- **What you will do**: Look for the word "Spark" in the entries below, then copy every line that has it.

- **Extracted records**:
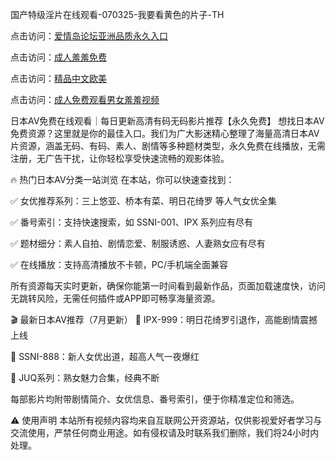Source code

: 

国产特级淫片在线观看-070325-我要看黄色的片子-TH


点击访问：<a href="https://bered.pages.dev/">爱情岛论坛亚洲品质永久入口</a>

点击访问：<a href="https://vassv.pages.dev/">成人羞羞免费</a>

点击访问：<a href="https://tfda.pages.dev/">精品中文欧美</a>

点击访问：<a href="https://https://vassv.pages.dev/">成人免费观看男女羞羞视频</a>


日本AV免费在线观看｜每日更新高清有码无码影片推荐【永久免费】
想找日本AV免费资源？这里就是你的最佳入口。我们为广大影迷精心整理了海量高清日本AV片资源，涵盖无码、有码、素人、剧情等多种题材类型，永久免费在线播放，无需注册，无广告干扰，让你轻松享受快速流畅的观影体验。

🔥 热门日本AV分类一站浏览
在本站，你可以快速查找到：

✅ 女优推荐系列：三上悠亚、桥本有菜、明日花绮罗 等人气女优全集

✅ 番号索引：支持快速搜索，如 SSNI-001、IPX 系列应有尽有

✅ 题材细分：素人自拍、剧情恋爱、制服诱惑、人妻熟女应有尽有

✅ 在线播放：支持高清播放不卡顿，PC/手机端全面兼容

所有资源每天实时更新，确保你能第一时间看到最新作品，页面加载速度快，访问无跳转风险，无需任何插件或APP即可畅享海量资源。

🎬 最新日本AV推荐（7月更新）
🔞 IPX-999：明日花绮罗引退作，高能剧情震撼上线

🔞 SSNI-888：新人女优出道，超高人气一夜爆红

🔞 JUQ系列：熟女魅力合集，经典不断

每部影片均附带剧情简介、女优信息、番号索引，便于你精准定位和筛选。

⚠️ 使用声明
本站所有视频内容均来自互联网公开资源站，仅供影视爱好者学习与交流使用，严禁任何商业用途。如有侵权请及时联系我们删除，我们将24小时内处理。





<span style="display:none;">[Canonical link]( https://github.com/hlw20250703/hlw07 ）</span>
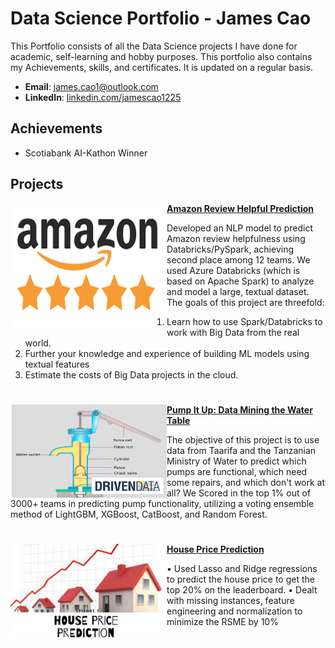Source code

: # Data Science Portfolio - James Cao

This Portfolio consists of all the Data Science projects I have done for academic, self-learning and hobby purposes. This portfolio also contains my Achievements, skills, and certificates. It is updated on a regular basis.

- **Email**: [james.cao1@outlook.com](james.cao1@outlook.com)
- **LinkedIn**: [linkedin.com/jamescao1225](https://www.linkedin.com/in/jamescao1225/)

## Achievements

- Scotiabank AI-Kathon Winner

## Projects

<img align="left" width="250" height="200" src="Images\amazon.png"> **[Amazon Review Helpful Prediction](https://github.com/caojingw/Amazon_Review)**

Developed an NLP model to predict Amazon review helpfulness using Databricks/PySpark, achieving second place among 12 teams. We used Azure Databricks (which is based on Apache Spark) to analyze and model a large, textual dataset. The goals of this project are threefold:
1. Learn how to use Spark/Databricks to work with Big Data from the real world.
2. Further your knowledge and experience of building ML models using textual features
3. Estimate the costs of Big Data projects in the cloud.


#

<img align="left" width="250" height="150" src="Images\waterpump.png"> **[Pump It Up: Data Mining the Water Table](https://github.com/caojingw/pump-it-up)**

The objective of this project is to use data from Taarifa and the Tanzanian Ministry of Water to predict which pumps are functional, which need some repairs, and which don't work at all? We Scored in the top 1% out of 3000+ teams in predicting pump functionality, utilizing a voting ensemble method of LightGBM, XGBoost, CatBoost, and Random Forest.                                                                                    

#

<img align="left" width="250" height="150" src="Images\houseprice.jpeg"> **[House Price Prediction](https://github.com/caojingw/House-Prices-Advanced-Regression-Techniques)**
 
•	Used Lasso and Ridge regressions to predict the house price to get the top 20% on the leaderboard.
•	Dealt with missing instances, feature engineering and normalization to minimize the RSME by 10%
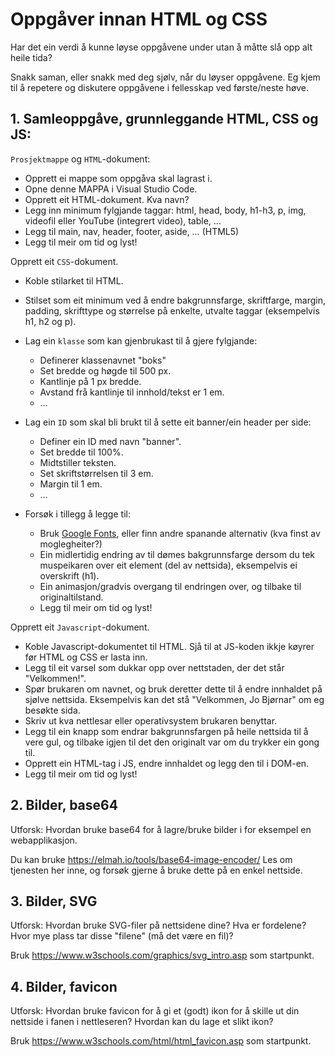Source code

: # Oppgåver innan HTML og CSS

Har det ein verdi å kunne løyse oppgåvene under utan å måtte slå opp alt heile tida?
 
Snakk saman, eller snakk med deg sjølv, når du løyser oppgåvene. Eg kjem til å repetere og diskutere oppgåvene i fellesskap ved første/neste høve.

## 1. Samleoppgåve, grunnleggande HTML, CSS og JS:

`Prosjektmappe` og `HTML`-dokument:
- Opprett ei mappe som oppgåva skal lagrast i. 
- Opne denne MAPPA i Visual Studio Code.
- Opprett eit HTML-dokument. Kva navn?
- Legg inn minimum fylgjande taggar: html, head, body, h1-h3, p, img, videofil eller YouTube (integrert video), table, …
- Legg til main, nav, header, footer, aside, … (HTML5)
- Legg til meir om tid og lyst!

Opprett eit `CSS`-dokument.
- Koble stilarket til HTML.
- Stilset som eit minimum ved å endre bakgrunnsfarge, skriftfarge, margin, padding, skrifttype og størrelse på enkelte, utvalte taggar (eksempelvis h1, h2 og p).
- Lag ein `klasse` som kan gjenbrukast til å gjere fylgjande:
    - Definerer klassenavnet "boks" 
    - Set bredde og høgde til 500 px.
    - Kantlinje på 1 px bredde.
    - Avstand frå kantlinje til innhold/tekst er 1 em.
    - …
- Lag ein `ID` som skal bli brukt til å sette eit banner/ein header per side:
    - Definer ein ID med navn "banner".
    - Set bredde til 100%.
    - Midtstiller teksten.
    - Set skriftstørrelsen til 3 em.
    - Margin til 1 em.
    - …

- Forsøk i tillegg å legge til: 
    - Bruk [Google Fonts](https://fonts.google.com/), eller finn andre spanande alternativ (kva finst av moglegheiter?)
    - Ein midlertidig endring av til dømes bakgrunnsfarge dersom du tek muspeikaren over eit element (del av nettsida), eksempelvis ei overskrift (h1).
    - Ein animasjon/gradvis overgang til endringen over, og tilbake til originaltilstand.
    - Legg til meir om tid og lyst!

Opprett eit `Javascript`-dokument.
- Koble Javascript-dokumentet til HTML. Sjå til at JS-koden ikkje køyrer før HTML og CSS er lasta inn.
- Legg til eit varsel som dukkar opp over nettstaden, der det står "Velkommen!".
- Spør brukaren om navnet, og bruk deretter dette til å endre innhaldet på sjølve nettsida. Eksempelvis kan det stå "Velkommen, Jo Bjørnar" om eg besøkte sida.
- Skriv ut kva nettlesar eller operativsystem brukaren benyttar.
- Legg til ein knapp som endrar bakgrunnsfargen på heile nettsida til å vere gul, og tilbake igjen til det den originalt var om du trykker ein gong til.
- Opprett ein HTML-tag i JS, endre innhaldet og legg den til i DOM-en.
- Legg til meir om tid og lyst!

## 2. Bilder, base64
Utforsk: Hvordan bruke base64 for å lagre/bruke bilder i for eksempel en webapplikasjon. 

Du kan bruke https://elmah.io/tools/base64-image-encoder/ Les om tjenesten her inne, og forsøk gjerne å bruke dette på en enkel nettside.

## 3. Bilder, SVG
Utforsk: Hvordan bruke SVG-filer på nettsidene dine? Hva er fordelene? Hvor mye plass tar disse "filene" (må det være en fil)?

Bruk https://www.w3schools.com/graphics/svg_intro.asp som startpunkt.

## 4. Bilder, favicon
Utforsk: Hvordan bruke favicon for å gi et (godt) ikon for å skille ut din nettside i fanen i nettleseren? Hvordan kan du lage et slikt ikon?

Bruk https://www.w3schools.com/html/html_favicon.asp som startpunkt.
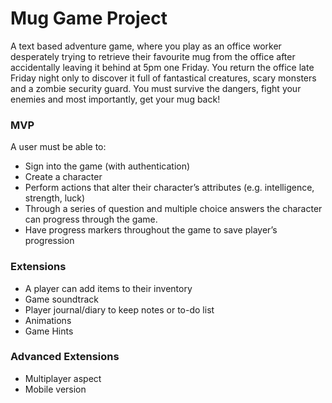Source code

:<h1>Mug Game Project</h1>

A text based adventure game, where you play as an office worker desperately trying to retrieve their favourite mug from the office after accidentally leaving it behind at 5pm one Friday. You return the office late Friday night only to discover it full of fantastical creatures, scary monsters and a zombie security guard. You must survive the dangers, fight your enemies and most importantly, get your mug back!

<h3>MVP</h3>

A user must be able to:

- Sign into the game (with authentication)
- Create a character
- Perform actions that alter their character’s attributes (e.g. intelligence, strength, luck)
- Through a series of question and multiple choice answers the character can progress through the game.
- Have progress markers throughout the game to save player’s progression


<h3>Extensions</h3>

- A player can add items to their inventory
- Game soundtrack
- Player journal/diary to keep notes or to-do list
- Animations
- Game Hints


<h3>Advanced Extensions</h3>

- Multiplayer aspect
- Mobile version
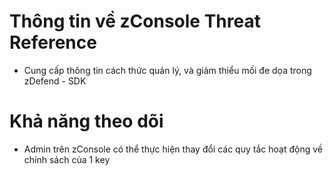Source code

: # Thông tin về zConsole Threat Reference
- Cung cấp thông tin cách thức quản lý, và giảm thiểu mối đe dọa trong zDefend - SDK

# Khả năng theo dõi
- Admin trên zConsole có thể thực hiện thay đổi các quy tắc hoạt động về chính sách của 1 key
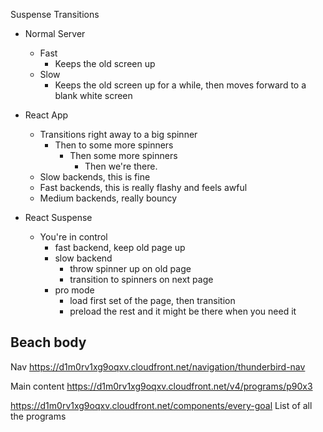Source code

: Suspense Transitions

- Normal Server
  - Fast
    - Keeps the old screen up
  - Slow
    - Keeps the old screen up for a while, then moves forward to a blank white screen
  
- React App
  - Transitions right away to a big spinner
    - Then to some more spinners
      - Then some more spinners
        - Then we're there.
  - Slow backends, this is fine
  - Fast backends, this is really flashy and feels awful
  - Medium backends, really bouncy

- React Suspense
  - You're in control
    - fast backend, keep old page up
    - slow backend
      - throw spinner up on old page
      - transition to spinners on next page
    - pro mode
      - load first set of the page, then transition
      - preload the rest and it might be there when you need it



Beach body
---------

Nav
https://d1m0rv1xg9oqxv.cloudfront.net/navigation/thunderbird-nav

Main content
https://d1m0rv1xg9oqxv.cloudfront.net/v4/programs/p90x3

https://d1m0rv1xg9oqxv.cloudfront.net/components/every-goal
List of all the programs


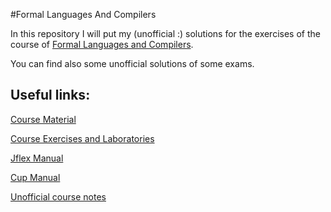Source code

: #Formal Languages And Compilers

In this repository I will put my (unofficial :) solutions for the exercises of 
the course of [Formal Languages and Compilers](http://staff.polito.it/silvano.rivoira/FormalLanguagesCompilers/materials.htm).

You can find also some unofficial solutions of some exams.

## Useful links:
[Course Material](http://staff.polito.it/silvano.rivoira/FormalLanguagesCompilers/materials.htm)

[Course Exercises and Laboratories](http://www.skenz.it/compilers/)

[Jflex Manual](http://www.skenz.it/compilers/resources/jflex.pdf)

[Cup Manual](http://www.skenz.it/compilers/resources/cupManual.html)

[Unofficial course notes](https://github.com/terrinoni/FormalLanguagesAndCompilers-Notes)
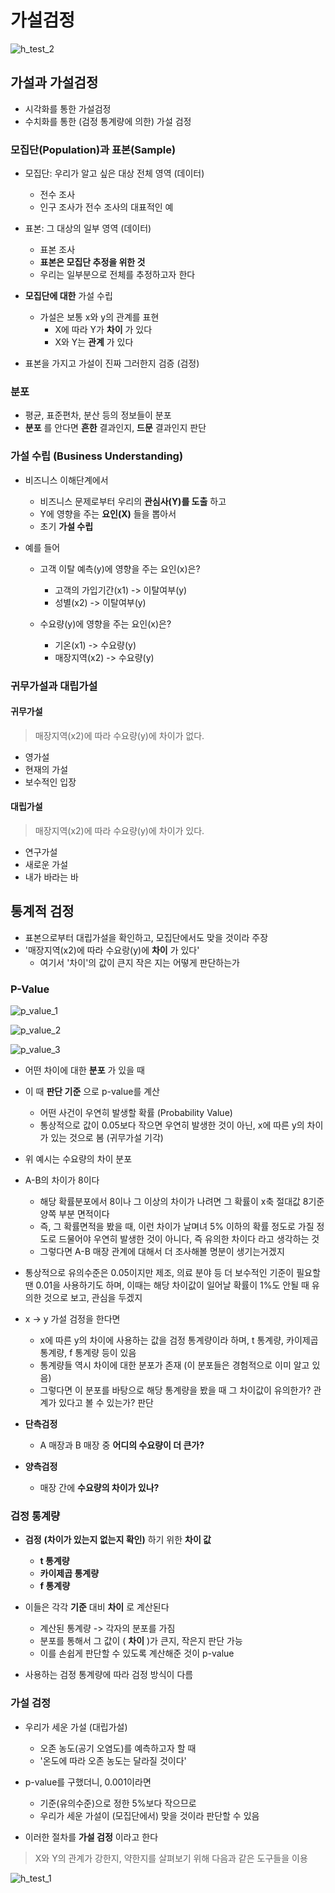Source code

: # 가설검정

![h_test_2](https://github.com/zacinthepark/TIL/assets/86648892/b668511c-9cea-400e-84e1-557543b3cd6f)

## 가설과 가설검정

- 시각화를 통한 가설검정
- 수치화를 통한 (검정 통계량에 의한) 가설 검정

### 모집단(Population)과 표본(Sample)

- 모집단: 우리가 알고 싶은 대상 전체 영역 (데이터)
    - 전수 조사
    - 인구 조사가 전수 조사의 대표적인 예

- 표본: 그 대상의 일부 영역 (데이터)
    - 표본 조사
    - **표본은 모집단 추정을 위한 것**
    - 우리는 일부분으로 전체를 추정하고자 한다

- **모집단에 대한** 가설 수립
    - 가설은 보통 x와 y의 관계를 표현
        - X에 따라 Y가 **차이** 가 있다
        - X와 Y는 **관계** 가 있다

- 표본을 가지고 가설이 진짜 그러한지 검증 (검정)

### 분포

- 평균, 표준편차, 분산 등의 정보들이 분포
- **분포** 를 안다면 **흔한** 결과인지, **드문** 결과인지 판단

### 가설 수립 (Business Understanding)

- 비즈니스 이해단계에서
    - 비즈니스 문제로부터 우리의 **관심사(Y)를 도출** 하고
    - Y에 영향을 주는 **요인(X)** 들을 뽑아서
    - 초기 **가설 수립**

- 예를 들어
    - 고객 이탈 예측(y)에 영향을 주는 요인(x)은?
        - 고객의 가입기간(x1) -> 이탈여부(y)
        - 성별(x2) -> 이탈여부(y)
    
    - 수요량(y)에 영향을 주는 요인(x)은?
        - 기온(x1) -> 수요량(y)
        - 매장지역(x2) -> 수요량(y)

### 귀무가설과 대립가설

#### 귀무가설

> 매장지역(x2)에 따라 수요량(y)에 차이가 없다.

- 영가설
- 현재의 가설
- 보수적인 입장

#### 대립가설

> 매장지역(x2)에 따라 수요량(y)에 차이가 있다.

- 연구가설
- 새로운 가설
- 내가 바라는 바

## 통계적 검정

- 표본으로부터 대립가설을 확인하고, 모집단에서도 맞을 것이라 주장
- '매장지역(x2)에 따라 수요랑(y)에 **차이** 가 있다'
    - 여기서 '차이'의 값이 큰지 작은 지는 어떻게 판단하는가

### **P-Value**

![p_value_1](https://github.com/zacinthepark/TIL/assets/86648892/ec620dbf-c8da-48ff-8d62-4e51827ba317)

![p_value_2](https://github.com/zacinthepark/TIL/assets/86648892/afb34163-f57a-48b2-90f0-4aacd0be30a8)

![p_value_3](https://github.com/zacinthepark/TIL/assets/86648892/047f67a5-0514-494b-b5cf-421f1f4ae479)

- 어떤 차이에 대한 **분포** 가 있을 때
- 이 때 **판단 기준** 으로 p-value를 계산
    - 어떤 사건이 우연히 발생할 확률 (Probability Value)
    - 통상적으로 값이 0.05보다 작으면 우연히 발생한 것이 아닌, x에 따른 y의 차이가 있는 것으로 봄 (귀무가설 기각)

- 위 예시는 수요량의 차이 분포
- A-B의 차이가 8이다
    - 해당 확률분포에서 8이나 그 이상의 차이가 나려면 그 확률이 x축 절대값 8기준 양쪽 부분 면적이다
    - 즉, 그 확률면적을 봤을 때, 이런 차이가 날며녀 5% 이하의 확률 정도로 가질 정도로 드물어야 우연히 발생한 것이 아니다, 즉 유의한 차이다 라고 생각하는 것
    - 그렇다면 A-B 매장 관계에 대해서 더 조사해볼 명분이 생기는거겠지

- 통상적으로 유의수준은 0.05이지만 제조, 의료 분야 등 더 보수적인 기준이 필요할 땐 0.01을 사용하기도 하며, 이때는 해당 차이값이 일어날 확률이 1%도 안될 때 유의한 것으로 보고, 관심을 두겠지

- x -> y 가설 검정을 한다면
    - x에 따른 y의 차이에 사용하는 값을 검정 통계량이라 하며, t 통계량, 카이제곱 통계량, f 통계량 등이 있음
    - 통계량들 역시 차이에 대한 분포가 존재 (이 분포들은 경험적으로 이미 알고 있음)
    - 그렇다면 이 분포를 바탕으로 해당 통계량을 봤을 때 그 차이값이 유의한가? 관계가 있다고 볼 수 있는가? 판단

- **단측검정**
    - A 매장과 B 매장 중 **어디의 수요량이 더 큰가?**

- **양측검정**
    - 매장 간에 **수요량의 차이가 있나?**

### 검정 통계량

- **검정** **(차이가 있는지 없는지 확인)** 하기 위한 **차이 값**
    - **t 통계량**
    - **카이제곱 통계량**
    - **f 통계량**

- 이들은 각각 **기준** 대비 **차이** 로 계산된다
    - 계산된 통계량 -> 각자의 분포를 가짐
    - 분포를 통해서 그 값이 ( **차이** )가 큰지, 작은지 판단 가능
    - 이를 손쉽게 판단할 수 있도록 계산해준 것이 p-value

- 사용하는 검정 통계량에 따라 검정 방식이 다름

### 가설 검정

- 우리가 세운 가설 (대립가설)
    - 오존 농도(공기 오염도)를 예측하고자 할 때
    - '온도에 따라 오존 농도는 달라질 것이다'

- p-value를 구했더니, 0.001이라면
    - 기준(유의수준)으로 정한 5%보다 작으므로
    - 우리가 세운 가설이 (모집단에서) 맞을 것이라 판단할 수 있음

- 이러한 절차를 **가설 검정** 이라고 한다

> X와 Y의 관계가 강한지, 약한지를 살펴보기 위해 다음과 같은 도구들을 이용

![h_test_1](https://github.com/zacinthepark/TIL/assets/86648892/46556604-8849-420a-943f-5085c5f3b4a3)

- **Output for this exercise**:
Developed an NLP model to predict Amazon review helpfulness using Databricks/PySpark, achieving second place among 12 teams. We used Azure Databricks (which is based on Apache Spark) to analyze and model a large, textual dataset. The goals of this project are threefold:
1. Learn how to use Spark/Databricks to work with Big Data from the real world.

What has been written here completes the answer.